Check every line of the data below for "nginx". Copy each one that has it.

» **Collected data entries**
*** Block opens ***

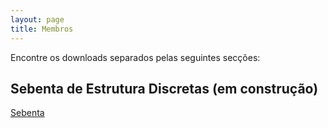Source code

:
 ```yaml
---
layout: page
title: Membros
---
```


Encontre os downloads separados pelas seguintes secções:


## Sebenta de Estrutura Discretas (em construção)

<a href="https://github.com/discretos/sebenta/blob/master/main.pdf">Sebenta</a>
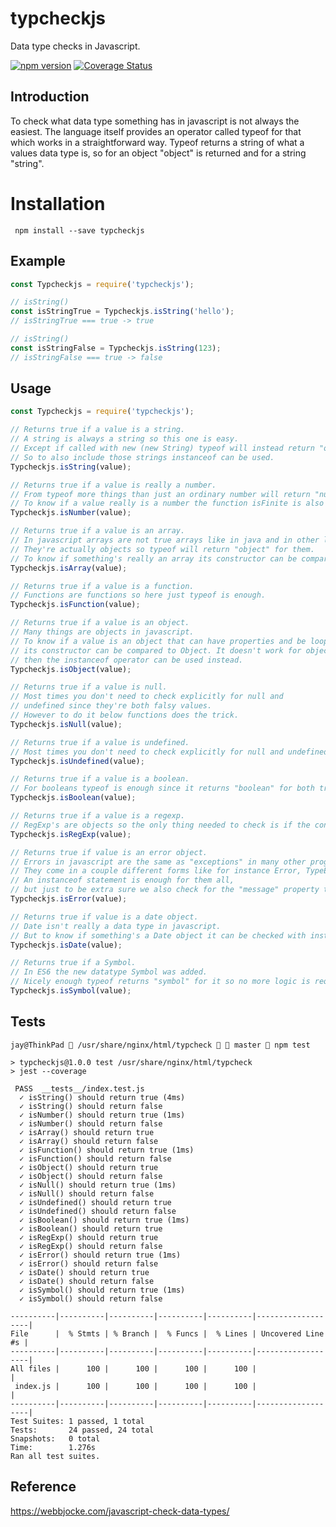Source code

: # typcheckjs

Data type checks in Javascript.

[![npm version](https://badge.fury.io/js/typcheckjs.svg)](https://badge.fury.io/js/typcheckjs)
[![Coverage Status](https://coveralls.io/repos/github/jmilagroso/typcheckjs/badge.svg?branch=feature/coveralls-integration)](https://coveralls.io/github/jmilagroso/typcheckjs?branch=feature/coveralls-integration)

## Introduction

To check what data type something has in javascript is not always the easiest. The language itself provides an operator called typeof for that which works in a straightforward way. Typeof returns a string of what a values data type is, so for an object "object" is returned and for a string "string".

# Installation

```cli 
 npm install --save typcheckjs
 ```

## Example

```javascript
const Typcheckjs = require('typcheckjs');

// isString()
const isStringTrue = Typcheckjs.isString('hello');
// isStringTrue === true -> true

// isString()
const isStringFalse = Typcheckjs.isString(123);
// isStringFalse === true -> false

```

## Usage

```javascript
const Typcheckjs = require('typcheckjs');

// Returns true if a value is a string.
// A string is always a string so this one is easy.
// Except if called with new (new String) typeof will instead return "object".
// So to also include those strings instanceof can be used.
Typcheckjs.isString(value);

// Returns true if a value is really a number.
// From typeof more things than just an ordinary number will return "number" like NaN and Infinity. 
// To know if a value really is a number the function isFinite is also required.
Typcheckjs.isNumber(value);

// Returns true if a value is an array.
// In javascript arrays are not true arrays like in java and in other languages.
// They're actually objects so typeof will return "object" for them.
// To know if something's really an array its constructor can be compared to Array.
Typcheckjs.isArray(value);

// Returns true if a value is a function.
// Functions are functions so here just typeof is enough.
Typcheckjs.isFunction(value);

// Returns true if a value is an object.
// Many things are objects in javascript.
// To know if a value is an object that can have properties and be looped through,
// its constructor can be compared to Object. It doesn't work for objects created from classes,
// then the instanceof operator can be used instead.
Typcheckjs.isObject(value);

// Returns true if a value is null.
// Most times you don't need to check explicitly for null and
// undefined since they're both falsy values.
// However to do it below functions does the trick.
Typcheckjs.isNull(value);

// Returns true if a value is undefined.
// Most times you don't need to check explicitly for null and undefined since they're both falsy values.
Typcheckjs.isUndefined(value);

// Returns true if a value is a boolean.
// For booleans typeof is enough since it returns "boolean" for both true and false.
Typcheckjs.isBoolean(value);

// Returns true if a value is a regexp.
// RegExp's are objects so the only thing needed to check is if the constructor is RegExp.
Typcheckjs.isRegExp(value);

// Returns true if value is an error object.
// Errors in javascript are the same as "exceptions" in many other programming languages.
// They come in a couple different forms like for instance Error, TypeError and RangeError.
// An instanceof statement is enough for them all,
// but just to be extra sure we also check for the "message" property that errors have.
Typcheckjs.isError(value);

// Returns true if value is a date object.
// Date isn't really a data type in javascript.
// But to know if something's a Date object it can be checked with instanceof.
Typcheckjs.isDate(value);

// Returns true if a Symbol.
// In ES6 the new datatype Symbol was added.
// Nicely enough typeof returns "symbol" for it so no more logic is required.
Typcheckjs.isSymbol(value);

```

## Tests
```
jay@ThinkPad  /usr/share/nginx/html/typcheck   master  npm test

> typcheckjs@1.0.0 test /usr/share/nginx/html/typcheck
> jest --coverage

 PASS  __tests__/index.test.js
  ✓ isString() should return true (4ms)
  ✓ isString() should return false
  ✓ isNumber() should return true (1ms)
  ✓ isNumber() should return false
  ✓ isArray() should return true
  ✓ isArray() should return false
  ✓ isFunction() should return true (1ms)
  ✓ isFunction() should return false
  ✓ isObject() should return true
  ✓ isObject() should return false
  ✓ isNull() should return true (1ms)
  ✓ isNull() should return false
  ✓ isUndefined() should return true
  ✓ isUndefined() should return false
  ✓ isBoolean() should return true (1ms)
  ✓ isBoolean() should return true
  ✓ isRegExp() should return true
  ✓ isRegExp() should return false
  ✓ isError() should return true (1ms)
  ✓ isError() should return false
  ✓ isDate() should return true
  ✓ isDate() should return false
  ✓ isSymbol() should return true (1ms)
  ✓ isSymbol() should return false

----------|----------|----------|----------|----------|-------------------|
File      |  % Stmts | % Branch |  % Funcs |  % Lines | Uncovered Line #s |
----------|----------|----------|----------|----------|-------------------|
All files |      100 |      100 |      100 |      100 |                   |
 index.js |      100 |      100 |      100 |      100 |                   |
----------|----------|----------|----------|----------|-------------------|
Test Suites: 1 passed, 1 total
Tests:       24 passed, 24 total
Snapshots:   0 total
Time:        1.276s
Ran all test suites.
```

## Reference
https://webbjocke.com/javascript-check-data-types/
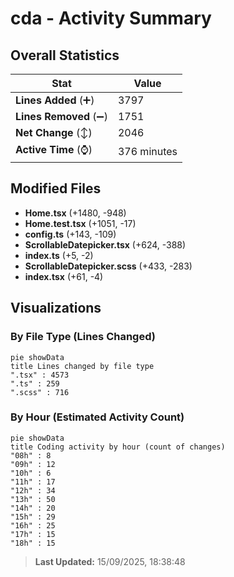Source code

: # cda - Activity Summary 

## Overall Statistics

| Stat                   | Value                                                             |
| ---------------------- | ----------------------------------------------------------------- |
| **Lines Added** (➕)   | 3797                                          |
| **Lines Removed** (➖) | 1751                                        |
| **Net Change** (↕)    | 2046                |
| **Active Time** (⌚)   | 376 minutes |


## Modified Files
- **Home.tsx** (+1480, -948)
- **Home.test.tsx** (+1051, -17)
- **config.ts** (+143, -109)
- **ScrollableDatepicker.tsx** (+624, -388)
- **index.ts** (+5, -2)
- **ScrollableDatepicker.scss** (+433, -283)
- **index.tsx** (+61, -4)

## Visualizations

### By File Type (Lines Changed)

```mermaid
pie showData
title Lines changed by file type
".tsx" : 4573
".ts" : 259
".scss" : 716
```

### By Hour (Estimated Activity Count)

```mermaid
pie showData
title Coding activity by hour (count of changes)
"08h" : 8
"09h" : 12
"10h" : 6
"11h" : 17
"12h" : 34
"13h" : 50
"14h" : 20
"15h" : 29
"16h" : 25
"17h" : 15
"18h" : 15
```


> **Last Updated:** 15/09/2025, 18:38:48
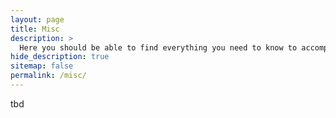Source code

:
 ```yaml
---
layout: page
title: Misc
description: >
  Here you should be able to find everything you need to know to accomplish the most common tasks when blogging with Hydejack.
hide_description: true
sitemap: false
permalink: /misc/
---
```


tbd
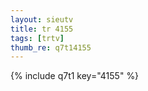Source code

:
 ```yaml
--- 
layout: sieutv
title: tr 4155
tags: [trtv]
thumb_re: q7t14155
---
```

{% include q7t1 key="4155" %} 
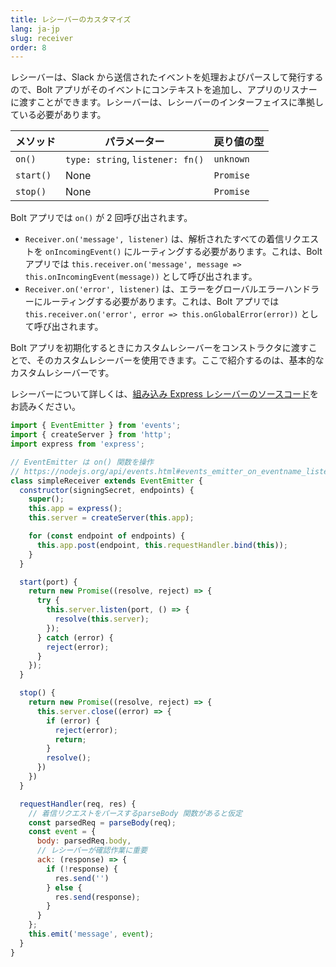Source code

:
 ```yaml
---
title: レシーバーのカスタマイズ
lang: ja-jp
slug: receiver
order: 8
---
```


<div class="section-content">
レシーバーは、Slack から送信されたイベントを処理およびパースして発行するので、Bolt アプリがそのイベントにコンテキストを追加し、アプリのリスナーに渡すことができます。レシーバーは、レシーバーのインターフェイスに準拠している必要があります。

| メソッド      | パラメーター                       | 戻り値の型    |
|--------------|----------------------------------|-------------|
| `on()`       | `type: string`, `listener: fn()` | `unknown`   |
| `start()`    | None                             | `Promise`   |
| `stop()`     | None                             | `Promise`   |

Bolt アプリでは `on()` が 2 回呼び出されます。
* `Receiver.on('message', listener)` は、解析されたすべての着信リクエストを `onIncomingEvent()` にルーティングする必要があります。これは、Bolt アプリでは `this.receiver.on('message', message => this.onIncomingEvent(message))` として呼び出されます。
* `Receiver.on('error', listener)` は、エラーをグローバルエラーハンドラーにルーティングする必要があります。これは、Bolt アプリでは `this.receiver.on('error', error => this.onGlobalError(error))` として呼び出されます。

Bolt アプリを初期化するときにカスタムレシーバーをコンストラクタに渡すことで、そのカスタムレシーバーを使用できます。ここで紹介するのは、基本的なカスタムレシーバーです。

レシーバーについて詳しくは、[組み込み Express レシーバーのソースコード](https://github.com/slackapi/bolt/blob/master/src/ExpressReceiver.ts)をお読みください。
</div>

```javascript
import { EventEmitter } from 'events';
import { createServer } from 'http';
import express from 'express';

// EventEmitter は on() 関数を操作
// https://nodejs.org/api/events.html#events_emitter_on_eventname_listener
class simpleReceiver extends EventEmitter {
  constructor(signingSecret, endpoints) {
    super();
    this.app = express();
    this.server = createServer(this.app);

    for (const endpoint of endpoints) {
      this.app.post(endpoint, this.requestHandler.bind(this));
    }
  }

  start(port) {
    return new Promise((resolve, reject) => {
      try {
        this.server.listen(port, () => {
          resolve(this.server);
        });
      } catch (error) {
        reject(error);
      }
    });
  }

  stop() {
    return new Promise((resolve, reject) => {
      this.server.close((error) => {
        if (error) {
          reject(error);
          return;
        }
        resolve();
      })
    })
  }

  requestHandler(req, res) {
    // 着信リクエストをパースするparseBody 関数があると仮定
    const parsedReq = parseBody(req);
    const event = {
      body: parsedReq.body,
      // レシーバーが確認作業に重要
      ack: (response) => {
        if (!response) {
          res.send('')
        } else {
          res.send(response);
        }
      }
    };
    this.emit('message', event);
  }
}
```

*** Block closes ***

» **Result**
jay@ThinkPad  /usr/share/nginx/html/typcheck   master  npm test
> typcheckjs@1.0.0 test /usr/share/nginx/html/typcheck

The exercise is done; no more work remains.